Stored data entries
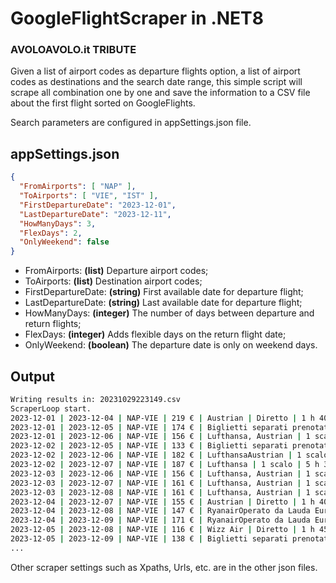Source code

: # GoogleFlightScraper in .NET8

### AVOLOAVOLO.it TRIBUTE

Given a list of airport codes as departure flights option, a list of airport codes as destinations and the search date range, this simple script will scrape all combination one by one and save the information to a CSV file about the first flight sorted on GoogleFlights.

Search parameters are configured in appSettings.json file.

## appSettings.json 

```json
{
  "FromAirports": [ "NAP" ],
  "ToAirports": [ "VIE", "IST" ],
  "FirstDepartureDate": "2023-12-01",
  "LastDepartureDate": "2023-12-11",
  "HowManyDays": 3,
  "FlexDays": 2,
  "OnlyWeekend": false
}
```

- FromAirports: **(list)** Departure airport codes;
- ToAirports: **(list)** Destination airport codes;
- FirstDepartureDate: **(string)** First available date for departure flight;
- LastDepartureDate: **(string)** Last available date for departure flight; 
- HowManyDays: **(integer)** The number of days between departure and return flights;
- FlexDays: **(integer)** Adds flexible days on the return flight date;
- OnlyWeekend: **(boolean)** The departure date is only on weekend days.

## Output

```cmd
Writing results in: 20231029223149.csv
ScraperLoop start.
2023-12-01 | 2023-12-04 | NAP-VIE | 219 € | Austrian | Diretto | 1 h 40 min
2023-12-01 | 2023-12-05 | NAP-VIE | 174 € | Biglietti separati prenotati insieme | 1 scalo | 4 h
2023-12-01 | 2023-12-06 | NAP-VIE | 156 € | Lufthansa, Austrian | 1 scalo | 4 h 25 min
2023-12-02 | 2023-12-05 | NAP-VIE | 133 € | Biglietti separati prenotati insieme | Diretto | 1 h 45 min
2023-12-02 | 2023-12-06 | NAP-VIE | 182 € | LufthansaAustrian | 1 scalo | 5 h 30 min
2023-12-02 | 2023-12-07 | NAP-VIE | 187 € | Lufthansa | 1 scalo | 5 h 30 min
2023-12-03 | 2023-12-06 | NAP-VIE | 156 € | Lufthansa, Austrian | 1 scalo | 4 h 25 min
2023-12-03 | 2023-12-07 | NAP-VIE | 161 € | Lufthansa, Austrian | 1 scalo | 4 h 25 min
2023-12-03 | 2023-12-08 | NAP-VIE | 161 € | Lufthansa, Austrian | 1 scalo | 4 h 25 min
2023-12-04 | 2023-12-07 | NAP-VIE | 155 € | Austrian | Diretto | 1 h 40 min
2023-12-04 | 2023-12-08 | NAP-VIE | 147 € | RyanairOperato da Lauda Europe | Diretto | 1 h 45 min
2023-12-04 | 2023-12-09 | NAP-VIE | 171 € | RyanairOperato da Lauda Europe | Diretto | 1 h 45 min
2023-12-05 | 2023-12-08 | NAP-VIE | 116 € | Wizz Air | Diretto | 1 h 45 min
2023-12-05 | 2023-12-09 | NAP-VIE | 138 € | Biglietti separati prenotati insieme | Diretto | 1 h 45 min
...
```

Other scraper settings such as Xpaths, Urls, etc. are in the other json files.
* * *
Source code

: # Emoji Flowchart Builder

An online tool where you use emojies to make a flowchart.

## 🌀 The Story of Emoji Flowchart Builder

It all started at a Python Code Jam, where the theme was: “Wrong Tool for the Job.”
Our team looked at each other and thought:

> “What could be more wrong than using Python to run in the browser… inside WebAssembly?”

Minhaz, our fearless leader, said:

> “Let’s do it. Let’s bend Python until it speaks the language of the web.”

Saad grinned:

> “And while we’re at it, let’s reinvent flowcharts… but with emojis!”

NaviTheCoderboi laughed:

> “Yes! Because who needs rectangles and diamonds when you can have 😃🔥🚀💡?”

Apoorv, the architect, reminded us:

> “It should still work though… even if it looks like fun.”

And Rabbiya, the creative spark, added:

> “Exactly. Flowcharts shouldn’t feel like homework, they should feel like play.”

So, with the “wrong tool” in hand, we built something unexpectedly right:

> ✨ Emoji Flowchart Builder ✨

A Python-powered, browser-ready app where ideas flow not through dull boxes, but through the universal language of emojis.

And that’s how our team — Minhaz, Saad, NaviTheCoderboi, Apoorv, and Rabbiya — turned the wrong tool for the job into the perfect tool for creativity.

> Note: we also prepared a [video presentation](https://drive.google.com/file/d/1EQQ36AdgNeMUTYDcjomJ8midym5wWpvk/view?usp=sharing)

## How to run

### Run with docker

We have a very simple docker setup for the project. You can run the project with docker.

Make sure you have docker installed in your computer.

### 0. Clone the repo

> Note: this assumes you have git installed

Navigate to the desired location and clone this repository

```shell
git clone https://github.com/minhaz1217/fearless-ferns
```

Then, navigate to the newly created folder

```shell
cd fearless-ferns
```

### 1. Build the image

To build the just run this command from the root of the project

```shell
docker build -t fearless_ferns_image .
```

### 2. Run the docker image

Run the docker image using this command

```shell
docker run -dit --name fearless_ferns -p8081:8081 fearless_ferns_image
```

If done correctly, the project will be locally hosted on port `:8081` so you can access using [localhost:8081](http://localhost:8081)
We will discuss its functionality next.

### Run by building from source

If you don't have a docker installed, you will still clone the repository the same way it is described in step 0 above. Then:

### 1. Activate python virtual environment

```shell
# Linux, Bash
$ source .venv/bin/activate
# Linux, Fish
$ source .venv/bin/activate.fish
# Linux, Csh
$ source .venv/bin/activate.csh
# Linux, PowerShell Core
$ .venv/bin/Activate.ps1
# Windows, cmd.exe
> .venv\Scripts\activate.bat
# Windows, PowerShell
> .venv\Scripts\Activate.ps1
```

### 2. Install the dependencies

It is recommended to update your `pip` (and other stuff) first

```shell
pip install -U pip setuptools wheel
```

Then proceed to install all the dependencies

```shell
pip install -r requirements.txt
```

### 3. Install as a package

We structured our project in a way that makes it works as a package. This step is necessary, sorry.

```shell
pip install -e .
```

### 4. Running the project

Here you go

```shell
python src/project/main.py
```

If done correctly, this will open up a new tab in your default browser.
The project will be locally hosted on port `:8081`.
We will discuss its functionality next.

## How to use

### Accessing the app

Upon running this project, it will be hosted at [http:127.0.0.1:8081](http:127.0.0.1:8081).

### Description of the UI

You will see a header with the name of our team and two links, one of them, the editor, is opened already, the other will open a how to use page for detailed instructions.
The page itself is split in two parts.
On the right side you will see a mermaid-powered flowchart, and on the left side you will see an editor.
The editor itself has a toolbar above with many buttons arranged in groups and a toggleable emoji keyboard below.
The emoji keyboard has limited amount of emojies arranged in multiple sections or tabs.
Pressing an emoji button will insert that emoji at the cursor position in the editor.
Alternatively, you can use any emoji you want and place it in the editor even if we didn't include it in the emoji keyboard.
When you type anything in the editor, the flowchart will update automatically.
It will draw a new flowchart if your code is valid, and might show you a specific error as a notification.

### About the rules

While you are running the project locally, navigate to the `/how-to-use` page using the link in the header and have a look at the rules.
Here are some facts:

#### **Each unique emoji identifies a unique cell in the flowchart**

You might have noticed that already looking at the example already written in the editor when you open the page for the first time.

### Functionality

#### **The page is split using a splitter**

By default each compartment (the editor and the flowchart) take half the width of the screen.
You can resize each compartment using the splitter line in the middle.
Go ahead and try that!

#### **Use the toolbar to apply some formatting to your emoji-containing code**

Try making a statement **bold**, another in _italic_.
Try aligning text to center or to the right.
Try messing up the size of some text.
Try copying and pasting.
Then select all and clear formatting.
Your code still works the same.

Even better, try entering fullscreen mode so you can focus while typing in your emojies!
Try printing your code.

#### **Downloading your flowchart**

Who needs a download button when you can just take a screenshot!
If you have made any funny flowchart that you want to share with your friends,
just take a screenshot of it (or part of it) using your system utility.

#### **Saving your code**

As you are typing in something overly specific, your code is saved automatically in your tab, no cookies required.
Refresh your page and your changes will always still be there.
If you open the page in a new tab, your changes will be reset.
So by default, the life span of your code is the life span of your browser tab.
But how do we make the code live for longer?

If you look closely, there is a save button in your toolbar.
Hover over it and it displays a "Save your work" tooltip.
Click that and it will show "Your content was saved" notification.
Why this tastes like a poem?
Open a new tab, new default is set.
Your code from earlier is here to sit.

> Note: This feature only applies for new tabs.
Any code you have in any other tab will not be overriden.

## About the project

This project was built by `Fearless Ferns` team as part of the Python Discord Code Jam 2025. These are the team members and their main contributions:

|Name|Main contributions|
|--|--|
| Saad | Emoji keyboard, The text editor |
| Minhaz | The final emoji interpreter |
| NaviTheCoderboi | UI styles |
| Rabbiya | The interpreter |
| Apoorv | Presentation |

WHAT TO WORK ON
Show the lines from the data above that contain the string "Lauda".

YOUR RESPONSE
2023-12-04 | 2023-12-08 | NAP-VIE | 147 € | RyanairOperato da Lauda Europe | Diretto | 1 h 45 min
2023-12-04 | 2023-12-09 | NAP-VIE | 171 € | RyanairOperato da Lauda Europe | Diretto | 1 h 45 min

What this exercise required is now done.